On July 23 it was announced that London Olympics sprinter Ryota Yamagata (22, Keio Univ.) will join Seiko Holdings Corporation and be based in California, U.S.A.  Yamagata's decision was a big one, made in anticipation of the 2020 Tokyo Olympics.  Turning down offers from many top corporate league teams, he entered into a sponsorship agreement with Seiko Holdings, manufacturers of watches and other precision mechanical equipment.

Seiko does not currently have a track and field team, but Yamagata intends to move to California by himself following his graduation next spring and as part of his agreement with Seiko, at his own request he will be responsible for choosing his coach, trainer, training location and environment himself.  "Maybe I could have gotten the best support somewhere else, but I want to open up new ways of doing things," he commented.  Having developed his training menus through his own study ever since high school, Yamagata's decision to go it alone comes as no surprise.  He plans to brush up his language skills from now until next spring.  "I'm okay when it comes to everyday conversation," he said.  "I just have to study more."
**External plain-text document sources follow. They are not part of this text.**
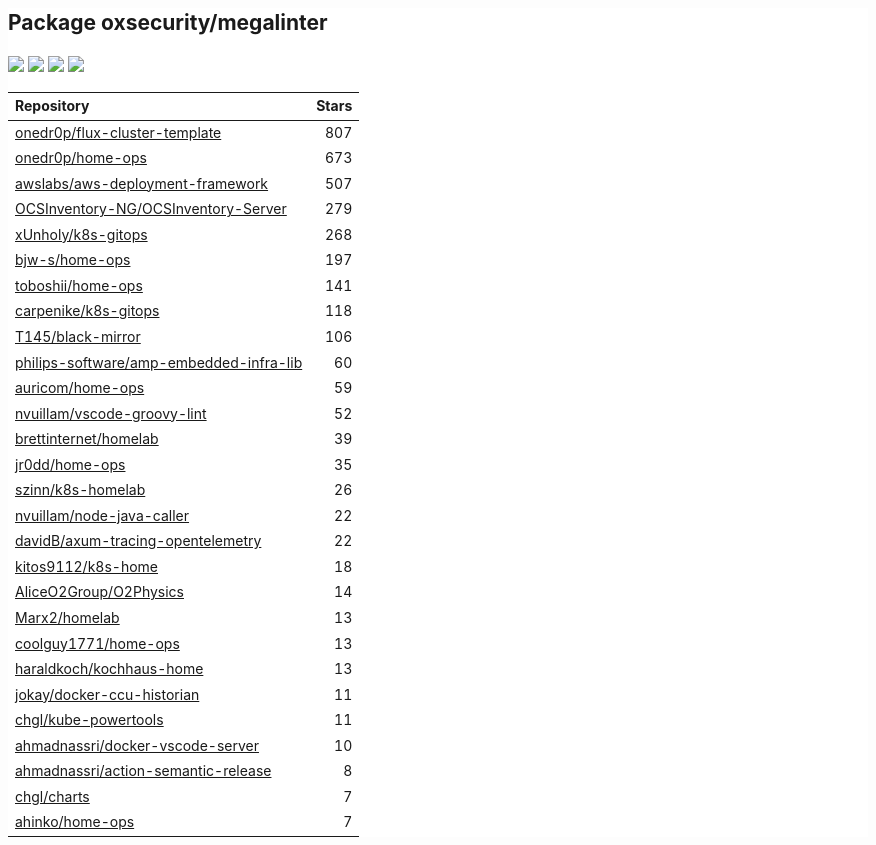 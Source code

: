 ## Package oxsecurity/megalinter

[![](https://img.shields.io/static/v1?label=Used%20by&message=314&color=informational&logo=slickpic)](https://github.com/oxsecurity/megalinter/network/dependents?package_id=UGFja2FnZS0zMjEzNzc5OTM4)
[![](https://img.shields.io/static/v1?label=Used%20by%20(public)&message=202&color=informational&logo=slickpic)](https://github.com/oxsecurity/megalinter/network/dependents?package_id=UGFja2FnZS0zMjEzNzc5OTM4)
[![](https://img.shields.io/static/v1?label=Used%20by%20(private)&message=112&color=informational&logo=slickpic)](https://github.com/oxsecurity/megalinter/network/dependents?package_id=UGFja2FnZS0zMjEzNzc5OTM4)
[![](https://img.shields.io/static/v1?label=Used%20by%20(stars)&message=1895&color=informational&logo=slickpic)](https://github.com/oxsecurity/megalinter/network/dependents?package_id=UGFja2FnZS0zMjEzNzc5OTM4)

| Repository                                                                                                              | Stars |
|:------------------------------------------------------------------------------------------------------------------------|------:|
| [onedr0p/flux-cluster-template](https://github.com/onedr0p/flux-cluster-template)                                       |   807 |
| [onedr0p/home-ops](https://github.com/onedr0p/home-ops)                                                                 |   673 |
| [awslabs/aws-deployment-framework](https://github.com/awslabs/aws-deployment-framework)                                 |   507 |
| [OCSInventory-NG/OCSInventory-Server](https://github.com/OCSInventory-NG/OCSInventory-Server)                           |   279 |
| [xUnholy/k8s-gitops](https://github.com/xUnholy/k8s-gitops)                                                             |   268 |
| [bjw-s/home-ops](https://github.com/bjw-s/home-ops)                                                                     |   197 |
| [toboshii/home-ops](https://github.com/toboshii/home-ops)                                                               |   141 |
| [carpenike/k8s-gitops](https://github.com/carpenike/k8s-gitops)                                                         |   118 |
| [T145/black-mirror](https://github.com/T145/black-mirror)                                                               |   106 |
| [philips-software/amp-embedded-infra-lib](https://github.com/philips-software/amp-embedded-infra-lib)                   |    60 |
| [auricom/home-ops](https://github.com/auricom/home-ops)                                                                 |    59 |
| [nvuillam/vscode-groovy-lint](https://github.com/nvuillam/vscode-groovy-lint)                                           |    52 |
| [brettinternet/homelab](https://github.com/brettinternet/homelab)                                                       |    39 |
| [jr0dd/home-ops](https://github.com/jr0dd/home-ops)                                                                     |    35 |
| [szinn/k8s-homelab](https://github.com/szinn/k8s-homelab)                                                               |    26 |
| [nvuillam/node-java-caller](https://github.com/nvuillam/node-java-caller)                                               |    22 |
| [davidB/axum-tracing-opentelemetry](https://github.com/davidB/axum-tracing-opentelemetry)                               |    22 |
| [kitos9112/k8s-home](https://github.com/kitos9112/k8s-home)                                                             |    18 |
| [AliceO2Group/O2Physics](https://github.com/AliceO2Group/O2Physics)                                                     |    14 |
| [Marx2/homelab](https://github.com/Marx2/homelab)                                                                       |    13 |
| [coolguy1771/home-ops](https://github.com/coolguy1771/home-ops)                                                         |    13 |
| [haraldkoch/kochhaus-home](https://github.com/haraldkoch/kochhaus-home)                                                 |    13 |
| [jokay/docker-ccu-historian](https://github.com/jokay/docker-ccu-historian)                                             |    11 |
| [chgl/kube-powertools](https://github.com/chgl/kube-powertools)                                                         |    11 |
| [ahmadnassri/docker-vscode-server](https://github.com/ahmadnassri/docker-vscode-server)                                 |    10 |
| [ahmadnassri/action-semantic-release](https://github.com/ahmadnassri/action-semantic-release)                           |     8 |
| [chgl/charts](https://github.com/chgl/charts)                                                                           |     7 |
| [ahinko/home-ops](https://github.com/ahinko/home-ops)                                                                   |     7 |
Seiko first became the official Olympic timekeeper 50 years ago at the 1964 Tokyo Olympics.  As an official partner of the IAAF it is also the official timekeeper of the World Track and Field Championships, giving it a strong connection with the world of athletics.  "Yamagata will be 28 at the time of the 2020 Tokyo Olympics, and that will be the culmination of his career," said Keio University head coach Shintaro Kawai.  "After his retirement he will have the option of working at Seiko if he wants, which was also part of the decision."

In the 2012 London Olympics heats Yamagata ran 10.07, the fastest-ever by a Japanese athlete at the Olympics.  Following that he went through a period of injury, but expectations are still high that he will bring Japan its first sub-10.  By taking his game to one of track and field's great powers, Yamagata is aiming to go even further.